Radio Blanca fue gran sorpresa de la adjudicación de licencias del TDT en 2015. Locutores como Federico Jiménez Losantos denunciaron que detrás de la concesión se encontraba María Dolores de Cospedal (cuyo marido, Ignacio López del Hierro, estuvo a sueldo de “El Lechero” tal y como demostró El Confidencial). Herrero, etiquetado hace años por la prensa como “guerrista”, está ahora señalado por estar las cercanías del sector conservador del Partido Popular, cuya vieja guardia miró con escepticismo las relaciones entre Moncloa y el duopolio. En esta guardia de corps también está situado Marín Quemada, presidente de la CNMC.

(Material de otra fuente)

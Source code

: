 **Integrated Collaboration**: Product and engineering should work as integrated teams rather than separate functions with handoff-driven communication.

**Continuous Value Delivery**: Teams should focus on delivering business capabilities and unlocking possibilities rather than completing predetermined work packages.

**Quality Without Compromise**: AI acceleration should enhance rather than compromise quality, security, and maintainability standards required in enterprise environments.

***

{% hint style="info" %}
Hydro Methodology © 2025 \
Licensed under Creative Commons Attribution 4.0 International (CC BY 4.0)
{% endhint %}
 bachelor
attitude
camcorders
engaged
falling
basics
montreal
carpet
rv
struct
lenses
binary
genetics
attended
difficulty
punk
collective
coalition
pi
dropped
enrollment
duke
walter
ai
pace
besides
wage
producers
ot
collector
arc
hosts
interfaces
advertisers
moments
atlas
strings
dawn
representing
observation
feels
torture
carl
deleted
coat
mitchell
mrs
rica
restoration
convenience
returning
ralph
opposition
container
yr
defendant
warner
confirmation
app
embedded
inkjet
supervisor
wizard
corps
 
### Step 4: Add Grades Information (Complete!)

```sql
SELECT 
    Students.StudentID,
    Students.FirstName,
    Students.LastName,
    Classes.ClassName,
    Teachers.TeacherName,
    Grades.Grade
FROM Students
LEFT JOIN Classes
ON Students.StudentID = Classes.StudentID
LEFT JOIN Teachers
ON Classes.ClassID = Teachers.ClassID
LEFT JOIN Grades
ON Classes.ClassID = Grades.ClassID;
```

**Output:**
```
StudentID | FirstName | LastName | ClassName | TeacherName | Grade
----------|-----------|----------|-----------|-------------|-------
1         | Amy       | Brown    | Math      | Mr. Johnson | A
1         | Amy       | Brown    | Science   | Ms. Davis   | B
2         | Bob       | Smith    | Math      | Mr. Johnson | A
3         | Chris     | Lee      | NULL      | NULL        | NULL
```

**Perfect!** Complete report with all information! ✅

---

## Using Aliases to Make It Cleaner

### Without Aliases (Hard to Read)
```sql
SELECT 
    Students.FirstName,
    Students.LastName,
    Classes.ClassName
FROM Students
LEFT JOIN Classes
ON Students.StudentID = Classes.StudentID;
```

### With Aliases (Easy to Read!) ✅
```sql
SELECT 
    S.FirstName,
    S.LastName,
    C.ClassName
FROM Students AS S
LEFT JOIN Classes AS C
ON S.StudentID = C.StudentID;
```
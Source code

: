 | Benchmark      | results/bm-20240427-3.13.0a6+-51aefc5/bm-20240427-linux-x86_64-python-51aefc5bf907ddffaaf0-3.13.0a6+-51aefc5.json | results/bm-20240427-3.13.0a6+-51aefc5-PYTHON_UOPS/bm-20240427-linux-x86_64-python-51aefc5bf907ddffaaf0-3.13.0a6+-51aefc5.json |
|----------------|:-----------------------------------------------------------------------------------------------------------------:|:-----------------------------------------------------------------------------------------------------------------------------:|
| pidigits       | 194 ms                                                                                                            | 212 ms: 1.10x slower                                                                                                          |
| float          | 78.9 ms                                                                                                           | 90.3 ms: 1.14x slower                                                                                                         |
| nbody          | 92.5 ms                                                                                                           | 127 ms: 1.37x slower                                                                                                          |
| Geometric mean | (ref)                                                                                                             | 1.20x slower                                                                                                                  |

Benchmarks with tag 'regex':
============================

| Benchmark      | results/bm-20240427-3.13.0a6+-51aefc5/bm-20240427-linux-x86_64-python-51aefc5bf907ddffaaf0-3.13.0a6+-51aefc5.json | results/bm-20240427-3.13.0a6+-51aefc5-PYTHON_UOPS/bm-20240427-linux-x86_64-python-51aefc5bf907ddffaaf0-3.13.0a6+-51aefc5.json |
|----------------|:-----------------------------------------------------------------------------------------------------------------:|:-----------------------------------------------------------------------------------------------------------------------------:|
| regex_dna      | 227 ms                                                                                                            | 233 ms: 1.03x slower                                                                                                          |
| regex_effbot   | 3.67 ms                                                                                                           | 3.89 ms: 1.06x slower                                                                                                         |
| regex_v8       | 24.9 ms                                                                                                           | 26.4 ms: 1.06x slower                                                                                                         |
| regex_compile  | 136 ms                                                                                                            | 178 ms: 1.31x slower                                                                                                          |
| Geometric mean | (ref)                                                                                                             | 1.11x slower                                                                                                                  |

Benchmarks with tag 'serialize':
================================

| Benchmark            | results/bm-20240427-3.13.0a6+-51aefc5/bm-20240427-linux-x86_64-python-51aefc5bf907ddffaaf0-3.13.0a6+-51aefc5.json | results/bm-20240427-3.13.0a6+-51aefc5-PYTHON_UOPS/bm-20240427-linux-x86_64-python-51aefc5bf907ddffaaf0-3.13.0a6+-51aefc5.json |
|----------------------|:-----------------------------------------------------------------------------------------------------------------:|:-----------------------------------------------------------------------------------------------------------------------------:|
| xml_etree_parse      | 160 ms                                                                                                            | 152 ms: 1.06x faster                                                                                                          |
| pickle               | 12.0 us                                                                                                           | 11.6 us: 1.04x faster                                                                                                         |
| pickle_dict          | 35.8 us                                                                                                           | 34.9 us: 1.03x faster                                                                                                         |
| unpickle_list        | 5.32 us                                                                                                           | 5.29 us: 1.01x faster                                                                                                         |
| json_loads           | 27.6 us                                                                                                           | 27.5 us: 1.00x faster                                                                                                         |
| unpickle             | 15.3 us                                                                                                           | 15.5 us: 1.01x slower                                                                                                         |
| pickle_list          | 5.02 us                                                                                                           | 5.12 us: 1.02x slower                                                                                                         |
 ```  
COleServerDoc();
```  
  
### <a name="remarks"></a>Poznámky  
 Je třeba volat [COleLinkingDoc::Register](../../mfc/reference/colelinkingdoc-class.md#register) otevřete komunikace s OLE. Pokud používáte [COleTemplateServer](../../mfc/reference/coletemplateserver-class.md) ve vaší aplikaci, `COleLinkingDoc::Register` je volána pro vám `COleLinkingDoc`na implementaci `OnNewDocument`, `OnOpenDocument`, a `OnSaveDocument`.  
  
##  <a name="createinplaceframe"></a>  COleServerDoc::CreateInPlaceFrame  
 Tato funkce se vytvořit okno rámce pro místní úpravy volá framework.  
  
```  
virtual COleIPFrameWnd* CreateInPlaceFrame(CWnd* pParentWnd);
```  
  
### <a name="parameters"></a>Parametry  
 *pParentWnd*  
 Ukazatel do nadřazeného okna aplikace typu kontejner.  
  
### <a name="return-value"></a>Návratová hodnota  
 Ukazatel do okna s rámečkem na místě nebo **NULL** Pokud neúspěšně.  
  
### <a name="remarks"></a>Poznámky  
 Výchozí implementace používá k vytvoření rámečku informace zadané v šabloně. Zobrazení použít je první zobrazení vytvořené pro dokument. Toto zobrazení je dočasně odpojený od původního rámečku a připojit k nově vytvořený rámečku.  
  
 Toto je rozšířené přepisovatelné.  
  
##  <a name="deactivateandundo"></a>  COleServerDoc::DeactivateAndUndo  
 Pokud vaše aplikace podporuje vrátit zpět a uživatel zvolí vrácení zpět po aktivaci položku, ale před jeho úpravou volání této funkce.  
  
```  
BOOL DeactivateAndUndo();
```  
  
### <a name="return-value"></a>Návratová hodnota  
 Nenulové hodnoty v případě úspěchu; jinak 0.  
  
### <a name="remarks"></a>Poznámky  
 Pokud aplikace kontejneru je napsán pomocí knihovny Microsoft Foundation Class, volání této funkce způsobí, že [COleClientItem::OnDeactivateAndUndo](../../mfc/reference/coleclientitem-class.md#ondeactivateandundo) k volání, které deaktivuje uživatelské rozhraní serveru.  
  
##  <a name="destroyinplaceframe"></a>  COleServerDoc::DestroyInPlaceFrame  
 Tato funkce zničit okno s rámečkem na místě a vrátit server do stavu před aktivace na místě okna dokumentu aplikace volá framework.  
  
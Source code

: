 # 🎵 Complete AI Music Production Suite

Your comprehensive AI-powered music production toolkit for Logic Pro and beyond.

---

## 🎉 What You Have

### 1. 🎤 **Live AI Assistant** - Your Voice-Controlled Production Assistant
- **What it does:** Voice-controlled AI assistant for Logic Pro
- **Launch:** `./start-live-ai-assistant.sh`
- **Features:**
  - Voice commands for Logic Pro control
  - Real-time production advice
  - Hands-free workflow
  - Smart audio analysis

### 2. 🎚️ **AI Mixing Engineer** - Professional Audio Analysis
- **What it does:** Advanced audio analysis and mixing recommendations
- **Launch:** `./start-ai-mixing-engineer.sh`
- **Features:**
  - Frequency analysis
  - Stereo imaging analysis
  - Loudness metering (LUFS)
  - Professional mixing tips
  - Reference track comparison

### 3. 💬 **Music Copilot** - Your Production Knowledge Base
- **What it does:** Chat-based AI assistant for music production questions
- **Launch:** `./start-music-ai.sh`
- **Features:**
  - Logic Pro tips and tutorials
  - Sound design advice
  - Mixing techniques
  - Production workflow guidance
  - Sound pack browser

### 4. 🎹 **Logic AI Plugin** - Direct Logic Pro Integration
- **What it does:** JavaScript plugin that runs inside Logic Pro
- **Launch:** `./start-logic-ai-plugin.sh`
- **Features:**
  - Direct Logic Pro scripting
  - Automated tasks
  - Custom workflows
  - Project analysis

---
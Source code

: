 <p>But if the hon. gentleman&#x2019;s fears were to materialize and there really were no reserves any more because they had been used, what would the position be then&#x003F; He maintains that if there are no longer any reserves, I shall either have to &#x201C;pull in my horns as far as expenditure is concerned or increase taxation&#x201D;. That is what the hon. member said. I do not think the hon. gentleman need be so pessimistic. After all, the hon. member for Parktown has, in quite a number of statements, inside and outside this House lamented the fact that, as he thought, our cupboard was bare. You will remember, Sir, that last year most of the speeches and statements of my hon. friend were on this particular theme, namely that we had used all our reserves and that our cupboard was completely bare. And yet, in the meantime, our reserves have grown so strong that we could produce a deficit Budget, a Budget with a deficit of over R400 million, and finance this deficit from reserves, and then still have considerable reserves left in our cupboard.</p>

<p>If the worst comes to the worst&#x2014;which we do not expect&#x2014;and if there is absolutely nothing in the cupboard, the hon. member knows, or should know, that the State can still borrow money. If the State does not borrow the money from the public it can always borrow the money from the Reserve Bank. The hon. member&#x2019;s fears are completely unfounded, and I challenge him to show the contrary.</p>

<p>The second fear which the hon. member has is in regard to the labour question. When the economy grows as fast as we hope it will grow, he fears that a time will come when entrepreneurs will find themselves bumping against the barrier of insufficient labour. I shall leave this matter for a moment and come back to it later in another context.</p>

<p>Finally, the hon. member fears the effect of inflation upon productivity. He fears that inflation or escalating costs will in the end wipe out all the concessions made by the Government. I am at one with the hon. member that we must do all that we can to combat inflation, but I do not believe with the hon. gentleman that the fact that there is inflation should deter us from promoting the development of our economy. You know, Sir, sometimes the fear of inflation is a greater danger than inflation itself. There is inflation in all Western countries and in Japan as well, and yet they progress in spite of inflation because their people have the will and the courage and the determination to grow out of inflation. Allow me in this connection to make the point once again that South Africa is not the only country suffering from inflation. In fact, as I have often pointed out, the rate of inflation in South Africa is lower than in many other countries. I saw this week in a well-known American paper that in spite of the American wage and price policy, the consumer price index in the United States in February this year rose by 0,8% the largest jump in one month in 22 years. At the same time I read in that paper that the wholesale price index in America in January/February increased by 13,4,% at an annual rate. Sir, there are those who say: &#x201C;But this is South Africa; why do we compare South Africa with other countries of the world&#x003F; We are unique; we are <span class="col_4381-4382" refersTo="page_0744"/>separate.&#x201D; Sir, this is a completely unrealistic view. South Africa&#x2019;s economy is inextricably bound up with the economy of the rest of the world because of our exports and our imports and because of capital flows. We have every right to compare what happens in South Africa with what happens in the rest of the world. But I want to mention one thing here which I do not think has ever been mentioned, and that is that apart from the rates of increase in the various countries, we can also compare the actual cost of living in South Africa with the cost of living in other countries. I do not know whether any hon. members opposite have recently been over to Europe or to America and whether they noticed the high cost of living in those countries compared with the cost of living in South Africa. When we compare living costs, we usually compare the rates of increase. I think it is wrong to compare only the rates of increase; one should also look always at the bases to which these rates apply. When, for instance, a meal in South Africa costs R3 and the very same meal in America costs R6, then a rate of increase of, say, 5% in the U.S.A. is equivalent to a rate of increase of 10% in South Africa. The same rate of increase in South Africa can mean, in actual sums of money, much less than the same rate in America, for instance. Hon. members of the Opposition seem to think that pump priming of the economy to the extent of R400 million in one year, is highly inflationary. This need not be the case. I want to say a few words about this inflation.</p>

Este directivo ve con sufrimiento como partidos como Ciudadanos estarían a favor de dividir este organismo en dos facciones: una que podría seguir asumiendo Marín Quemada, que se mantendría al frente del estudio de las infracciones, y María Fernández Pérez, actual vicepresidenta, podría quedarse con las sanciones.

EL FUTURO 

Alejandro Echevarría, presidente de UTECA, se mostró satisfecho tras la votación porque la patronal “durante sus 20 años de historia siempre ha afrontado los retos del sector de manera unitaria y consensuada. Hoy en día, y teniendo en cuenta los desafíos normativos y de mercado que el sector tiene por delante, la unidad del mismo resulta más necesaria que nunca para poner de manifiesto el valor y acción de la televisión en abierto. Dichos retos solo podrán ser superados con éxito actuando UTECA como el único representante de los operadores privados de televisión en abierto, aunando y defendiendo los intereses de todas las voces del sector“. Todas menos una…por ahora.